Los viajes del trotamundos "Tintín"

Reportero intrépido y viajero infatigable, siempre inmerso en aventuras exóticas y originales, "Tintín" se ha convertido en el gran protagonista de la última película en 3D del "rey Midas" de Hollywood, Steven Spielberg, quien ha empleado en su nuevo filme la técnica de captura de movimientos junto a actores reales.

B. Iznájar

En el guión de Las aventuras de Tintín: El secreto del Unicornio se han compilado las tramas de cuatro cómics diferentes de Hergé (Georges Remi, 1907-1987). Arranca desde la capital de Bélgica, patria que el personaje de ficción comparte con su creador. Solo la casualidad hace que el famoso periodista de investigación comience un largo viaje por exóticos escenarios, casi siempre imaginados. Tintín y su inseparable Milú encuentran la maqueta del barco Unicornio mientras van de compras por el Mercado Viejo de Bruselas, a los pies del Palacio de Justicia, el monumento de mayores dimensiones del siglo XIX, ubicado en el barrio de Les Marolles.

Como la navegación es la actividad más utilizada por Tintín, los puertos constituyen lugares de inspiración para las localizaciones de este rodaje, inspiradas en lugares reales, creaciones de los cómics originales y ficciones añadidas. El de Amberes (Bélgica) es el puerto de partida. Amberes es la ciudad de los diamantes, y su gótico catedralicio, el segundo más importante de Europa. Desde allí, nuestro aventurero siempre se embarca rumbo a cualquier lugar del mundo (ver www.flandes.net).

Entre los muelles árabes, destaca en esta aventura Port Said (Egipto), puerta de entrada al Canal de Suez. Una ciudad que ha crecido, comercialmente, al amparo del Canal, y que, además de espléndidos bazares, posee museos y excelentes jardines, y casas con balcones del siglo XIX. Está enclavada en la unión del Mediterráneo y el Mar Rojo, por cuyas aguas el reportero va en busca de un tesoro que también pretenden unos malhechores hasta que a bordo de un hidroavión llega a las arenas del Sáhara marroquí, muy cerca de lo que se supone es hoy Marraquech, para recalar después en el artificioso puerto de la costa marroquí, Bagghar.

Desde el puerto del Callao, próximo a Lima, Tintín entra en Perú en sus varios viajes a Latinoamérica. El Mar del Norte también forma parte de los lugares que conocen Tintín, Milú y el capitán Haddock, lo mismo que el valle francés del Loira, donde se encuentra el castillo de Cheverny, que en los cómics aparece como Moulinsart, compuesto por la inversión del nombre del pueblo Sart-Moulin, del Bravante valón. Esta fortaleza, que fue construida entre 1624 y1634 por orden del conde Henri Hurault, tiene el privilegio de ser una de las más visitadas de Francia y cuenta con una exposición permanente dedicada a las peripecias del pequeño periodista rubio.
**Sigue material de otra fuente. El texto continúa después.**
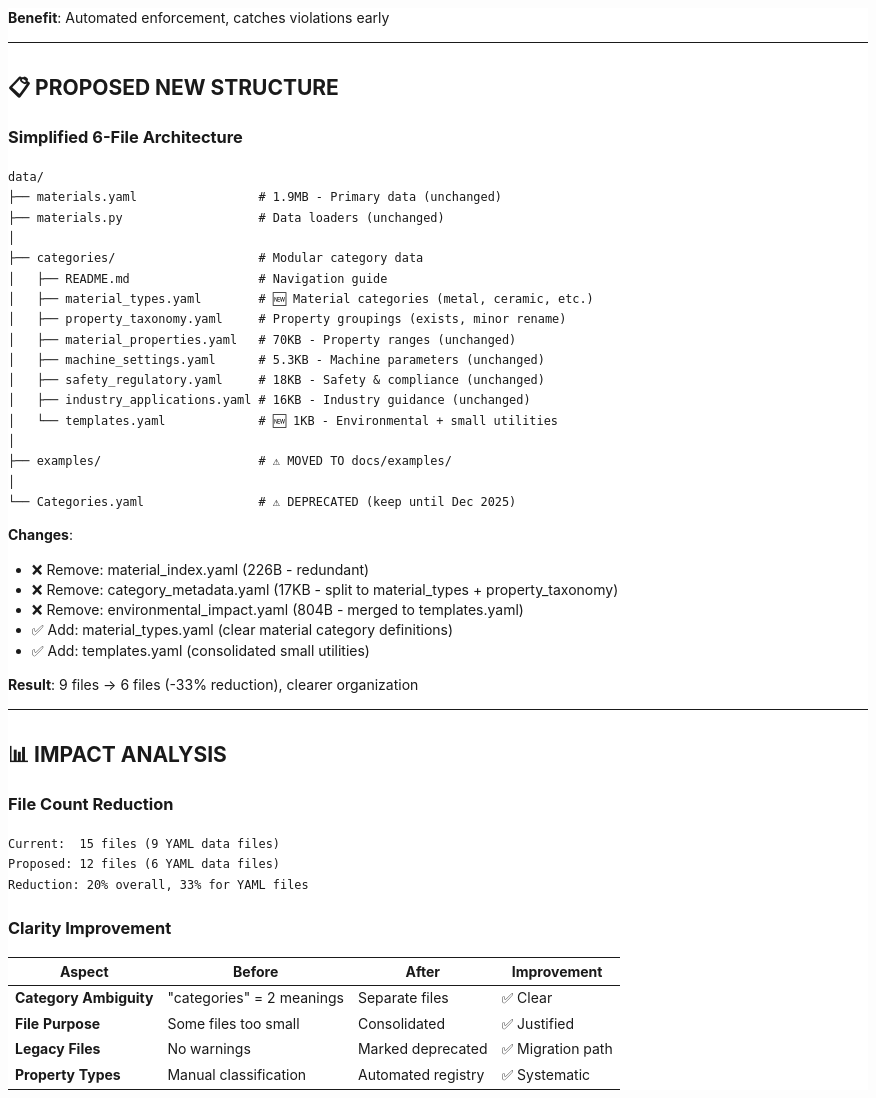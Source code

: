 **Benefit**: Automated enforcement, catches violations early

---

## 📋 PROPOSED NEW STRUCTURE

### Simplified 6-File Architecture

```
data/
├── materials.yaml                 # 1.9MB - Primary data (unchanged)
├── materials.py                   # Data loaders (unchanged)
│
├── categories/                    # Modular category data
│   ├── README.md                  # Navigation guide
│   ├── material_types.yaml        # 🆕 Material categories (metal, ceramic, etc.)
│   ├── property_taxonomy.yaml     # Property groupings (exists, minor rename)
│   ├── material_properties.yaml   # 70KB - Property ranges (unchanged)
│   ├── machine_settings.yaml      # 5.3KB - Machine parameters (unchanged)
│   ├── safety_regulatory.yaml     # 18KB - Safety & compliance (unchanged)
│   ├── industry_applications.yaml # 16KB - Industry guidance (unchanged)
│   └── templates.yaml             # 🆕 1KB - Environmental + small utilities
│
├── examples/                      # ⚠️ MOVED TO docs/examples/
│
└── Categories.yaml                # ⚠️ DEPRECATED (keep until Dec 2025)
```

**Changes**:
- ❌ Remove: material_index.yaml (226B - redundant)
- ❌ Remove: category_metadata.yaml (17KB - split to material_types + property_taxonomy)
- ❌ Remove: environmental_impact.yaml (804B - merged to templates.yaml)
- ✅ Add: material_types.yaml (clear material category definitions)
- ✅ Add: templates.yaml (consolidated small utilities)

**Result**: 9 files → 6 files (-33% reduction), clearer organization

---

## 📊 IMPACT ANALYSIS

### File Count Reduction
```
Current:  15 files (9 YAML data files)
Proposed: 12 files (6 YAML data files)
Reduction: 20% overall, 33% for YAML files
```

### Clarity Improvement
| Aspect | Before | After | Improvement |
|--------|--------|-------|-------------|
| **Category Ambiguity** | "categories" = 2 meanings | Separate files | ✅ Clear |
| **File Purpose** | Some files too small | Consolidated | ✅ Justified |
| **Legacy Files** | No warnings | Marked deprecated | ✅ Migration path |
| **Property Types** | Manual classification | Automated registry | ✅ Systematic |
La casa de "Tintín" es un castillo del Loira
La exposición permanente de Los secretos de Moulinsart ha convertido al castillo de Cheverny en la casa de Tintín en el valle del Loira francés. En un espacio de 700 metros cuadrados, seis salas acogen diferentes episodios vividos por el pequeño reportero, cuya decoración, sonido e imágenes consiguen que el visitante crea haber penetrado en las viñetas y se sienta un acompañante del periodista trotamundos. Además, la fortaleza ofrece la posibilidad de navegar en botes eléctricos por el canal que circunda el parque, habitado por cedros centenarios. Construido entre 1624 y 1634, sus interiores alojan preciosas colecciones de arte, muebles y otros objetos decorativos, que pueden visitarse desde que su propietario abriera las puertas al público en el año 1922.